**WHAT IS BEING ASKED:** Find the lines holding the string "Will" in the data, then copy all of them.

**RECORDS FOR THE EXERCISE:**

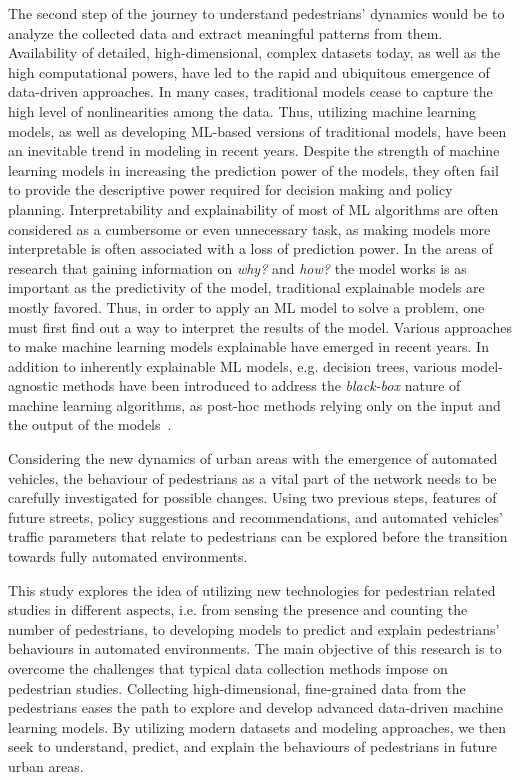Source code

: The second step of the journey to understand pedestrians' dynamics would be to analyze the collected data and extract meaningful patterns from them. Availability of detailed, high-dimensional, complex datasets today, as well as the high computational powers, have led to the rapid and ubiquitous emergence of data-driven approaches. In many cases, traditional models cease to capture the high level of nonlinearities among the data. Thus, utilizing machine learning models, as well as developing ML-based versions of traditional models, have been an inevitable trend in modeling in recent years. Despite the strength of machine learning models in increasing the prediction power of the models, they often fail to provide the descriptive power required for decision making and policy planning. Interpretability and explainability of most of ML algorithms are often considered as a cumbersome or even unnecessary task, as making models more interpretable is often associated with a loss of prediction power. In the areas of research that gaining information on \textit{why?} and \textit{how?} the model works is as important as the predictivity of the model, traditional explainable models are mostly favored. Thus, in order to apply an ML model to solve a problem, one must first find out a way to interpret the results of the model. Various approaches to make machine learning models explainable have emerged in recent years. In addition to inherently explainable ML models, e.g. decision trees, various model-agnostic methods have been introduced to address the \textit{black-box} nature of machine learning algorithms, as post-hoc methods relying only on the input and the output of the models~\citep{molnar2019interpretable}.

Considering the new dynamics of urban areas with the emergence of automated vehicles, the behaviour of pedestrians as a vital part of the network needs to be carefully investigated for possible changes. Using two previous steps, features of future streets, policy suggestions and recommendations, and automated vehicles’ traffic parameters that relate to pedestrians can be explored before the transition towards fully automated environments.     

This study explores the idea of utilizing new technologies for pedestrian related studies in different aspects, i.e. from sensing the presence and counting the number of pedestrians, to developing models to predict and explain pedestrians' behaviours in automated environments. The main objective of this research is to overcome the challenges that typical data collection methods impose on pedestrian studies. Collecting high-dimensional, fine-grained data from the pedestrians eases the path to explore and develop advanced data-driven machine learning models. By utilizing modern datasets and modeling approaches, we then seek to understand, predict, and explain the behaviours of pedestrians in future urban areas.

---

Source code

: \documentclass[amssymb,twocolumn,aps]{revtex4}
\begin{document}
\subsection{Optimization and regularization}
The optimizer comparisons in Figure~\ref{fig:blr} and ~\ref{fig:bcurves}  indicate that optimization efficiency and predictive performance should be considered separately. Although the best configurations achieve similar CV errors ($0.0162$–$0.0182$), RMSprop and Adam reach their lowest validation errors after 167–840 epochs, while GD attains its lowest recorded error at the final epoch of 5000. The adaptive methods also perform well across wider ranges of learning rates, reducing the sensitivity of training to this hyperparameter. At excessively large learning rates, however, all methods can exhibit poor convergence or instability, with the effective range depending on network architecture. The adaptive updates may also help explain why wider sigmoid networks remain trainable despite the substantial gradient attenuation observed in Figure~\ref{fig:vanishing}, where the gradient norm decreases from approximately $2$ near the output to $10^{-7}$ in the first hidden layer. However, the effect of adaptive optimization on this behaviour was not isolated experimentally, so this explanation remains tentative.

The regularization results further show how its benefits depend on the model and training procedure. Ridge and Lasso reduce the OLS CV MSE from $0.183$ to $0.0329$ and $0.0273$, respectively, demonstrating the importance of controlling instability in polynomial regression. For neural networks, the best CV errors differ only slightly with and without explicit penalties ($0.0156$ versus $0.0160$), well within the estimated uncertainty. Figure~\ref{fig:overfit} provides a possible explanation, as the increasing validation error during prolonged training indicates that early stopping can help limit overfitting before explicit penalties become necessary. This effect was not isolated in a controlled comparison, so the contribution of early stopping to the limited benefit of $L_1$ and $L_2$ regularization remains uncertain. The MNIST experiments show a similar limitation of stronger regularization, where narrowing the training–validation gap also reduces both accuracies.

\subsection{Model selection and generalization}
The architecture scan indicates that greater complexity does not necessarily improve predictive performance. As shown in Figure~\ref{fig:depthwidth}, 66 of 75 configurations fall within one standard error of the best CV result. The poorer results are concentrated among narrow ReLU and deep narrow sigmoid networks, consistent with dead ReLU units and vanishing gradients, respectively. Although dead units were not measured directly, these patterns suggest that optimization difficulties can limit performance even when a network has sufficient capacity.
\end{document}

--

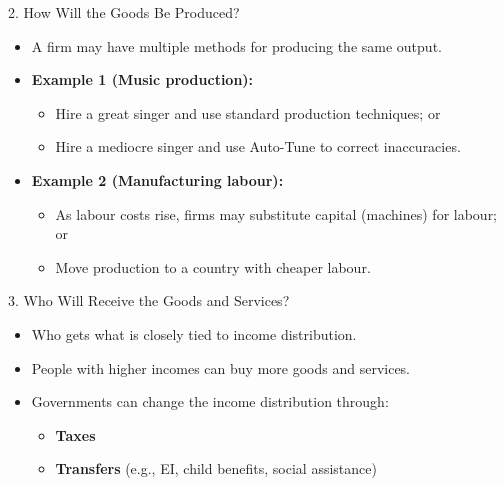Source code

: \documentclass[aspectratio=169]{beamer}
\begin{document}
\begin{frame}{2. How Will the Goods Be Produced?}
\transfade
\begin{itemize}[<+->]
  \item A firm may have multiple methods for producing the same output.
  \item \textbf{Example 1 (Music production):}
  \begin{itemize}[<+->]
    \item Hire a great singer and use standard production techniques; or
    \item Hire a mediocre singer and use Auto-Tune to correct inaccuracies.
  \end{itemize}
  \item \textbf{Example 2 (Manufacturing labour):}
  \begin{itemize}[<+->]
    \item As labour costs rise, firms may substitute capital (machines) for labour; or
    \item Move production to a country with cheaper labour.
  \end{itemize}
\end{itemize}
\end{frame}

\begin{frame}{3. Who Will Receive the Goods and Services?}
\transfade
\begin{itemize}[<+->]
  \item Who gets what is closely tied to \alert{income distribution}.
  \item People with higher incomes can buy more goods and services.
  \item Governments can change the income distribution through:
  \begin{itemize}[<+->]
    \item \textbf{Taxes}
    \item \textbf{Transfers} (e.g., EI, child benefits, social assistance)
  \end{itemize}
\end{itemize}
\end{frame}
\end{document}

**SOLUTION BELOW:**
\begin{frame}{2. How Will the Goods Be Produced?}
\begin{frame}{3. Who Will Receive the Goods and Services?}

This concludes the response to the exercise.